As the quote from Stuff.co.nz says above, some people will tell you that Battleship is a bad movie. And it is, but it's also surprisingly good given the source material, which it doesn't pay the slightest bit of attention to. And a movie with Alexander Skarsgård and Liam Neeson in it can't be that bad if you're looking for a mindless watch on Netflix.
Can it?
Battleship: not likely to be remembered alongside Battleship Potemkin
The 1925 movie Battleship Potemkin is widely regarded as a masterpiece. It's fair to say that the 2012 movie Battleship won't be. And about the only thing it has in common with the board game it's ostensibly based on is the name. It's a military sci-fi action movie where space aliens come to earth and hide behind an impenetrable force field. Cue CGI.
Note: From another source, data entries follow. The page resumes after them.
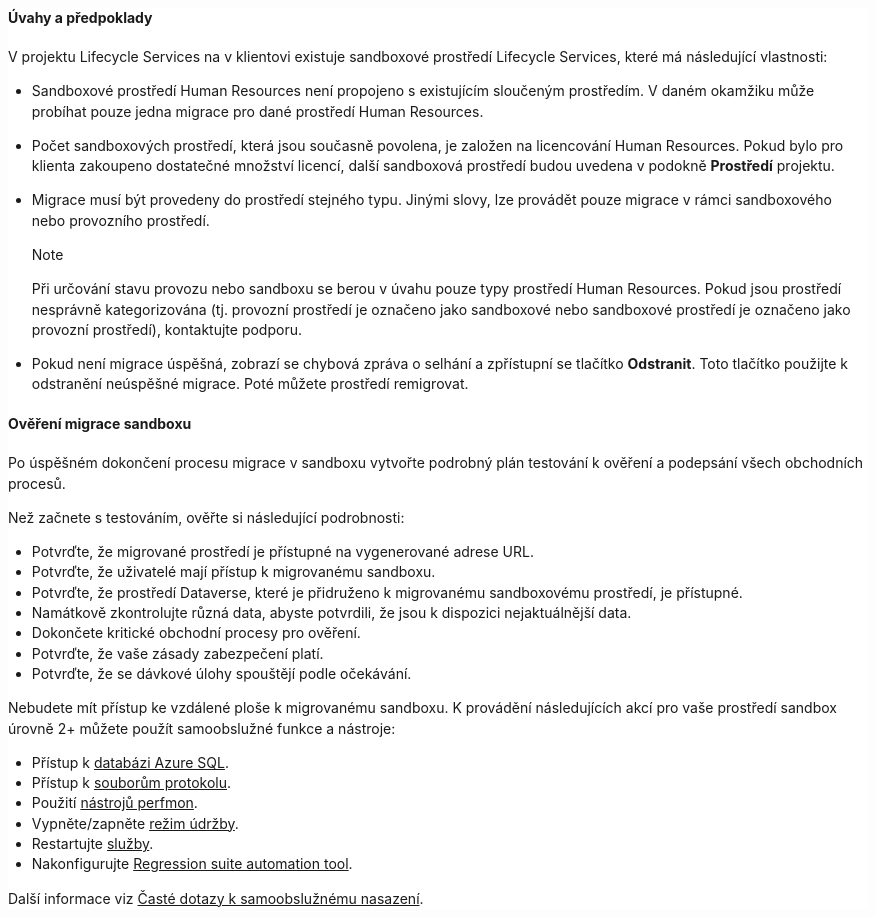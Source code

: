 #### <a name="considerations-and-assumptions"></a>Úvahy a předpoklady

V projektu Lifecycle Services na v klientovi existuje sandboxové prostředí Lifecycle Services, které má následující vlastnosti:

- Sandboxové prostředí Human Resources není propojeno s existujícím sloučeným prostředím. V daném okamžiku může probíhat pouze jedna migrace pro dané prostředí Human Resources.
- Počet sandboxových prostředí, která jsou současně povolena, je založen na licencování Human Resources. Pokud bylo pro klienta zakoupeno dostatečné množství licencí, další sandboxová prostředí budou uvedena v podokně **Prostředí** projektu.
- Migrace musí být provedeny do prostředí stejného typu. Jinými slovy, lze provádět pouze migrace v rámci sandboxového nebo provozního prostředí.

    > [!NOTE]
    > Při určování stavu provozu nebo sandboxu se berou v úvahu pouze typy prostředí Human Resources. Pokud jsou prostředí nesprávně kategorizována (tj. provozní prostředí je označeno jako sandboxové nebo sandboxové prostředí je označeno jako provozní prostředí), kontaktujte podporu.

- Pokud není migrace úspěšná, zobrazí se chybová zpráva o selhání a zpřístupní se tlačítko **Odstranit**. Toto tlačítko použijte k odstranění neúspěšné migrace. Poté můžete prostředí remigrovat.

#### <a name="validate-the-sandbox-migration"></a>Ověření migrace sandboxu

Po úspěšném dokončení procesu migrace v sandboxu vytvořte podrobný plán testování k ověření a podepsání všech obchodních procesů.

Než začnete s testováním, ověřte si následující podrobnosti:

- Potvrďte, že migrované prostředí je přístupné na vygenerované adrese URL.
- Potvrďte, že uživatelé mají přístup k migrovanému sandboxu.
- Potvrďte, že prostředí Dataverse, které je přidruženo k migrovanému sandboxovému prostředí, je přístupné.
- Namátkově zkontrolujte různá data, abyste potvrdili, že jsou k dispozici nejaktuálnější data.
- Dokončete kritické obchodní procesy pro ověření.
- Potvrďte, že vaše zásady zabezpečení platí.
- Potvrďte, že se dávkové úlohy spouštějí podle očekávání.

Nebudete mít přístup ke vzdálené ploše k migrovanému sandboxu. K provádění následujících akcí pro vaše prostředí sandbox úrovně 2+ můžete použít samoobslužné funkce a nástroje:

- Přístup k [databázi Azure SQL](../fin-ops-core/dev-itpro/deployment/deploymentfaq.md#access-the-azure-sql-database).
- Přístup k [souborům protokolu](../fin-ops-core/dev-itpro/deployment/deploymentfaq.md#access-log-files).
- Použití [nástrojů perfmon](../fin-ops-core/dev-itpro/deployment/deploymentfaq.md#use-perfmon-tools).
- Vypněte/zapněte [režim údržby](../fin-ops-core/dev-itpro/deployment/deploymentfaq.md#access-self-service-logs).
- Restartujte [služby](../fin-ops-core/dev-itpro/deployment/deploymentfaq.md#restart-services).
- Nakonfigurujte [Regression suite automation tool](../fin-ops-core/dev-itpro/deployment/deploymentfaq.md#configure-the-regression-suite-automation-tool).

Další informace viz [Časté dotazy k samoobslužnému nasazení](../fin-ops-core/dev-itpro/deployment/deploymentfaq.md).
Keith Garlington of Keith & The Movies was one of many non-fans, writing that "Underneath the bombastic veneer of grinding metal, explosions, and destruction lies a corny and often times ridiculous story that can’t be saved by the fancy coat of CGI paint." Time Out Sydney said it was "logic-free Michael Bay-style fodder where nothing's at stake and even the jingoism is hard to take seriously".
But the film does have its defenders – defenders such as Film 4's Catherine Bray, who says that it's "An assault on reason, logic and complex characterisation, but in an enjoyable way, like a slightly less camp dramatisation of the Village People's finest ship-based sing-song." And Jason Gorber of ScreenAnarchy argues that "we should celebrate the explicit nature, the unabashed and unapologetic chutzpah of a film that dares to be stupid, yet does so with so much intelligence."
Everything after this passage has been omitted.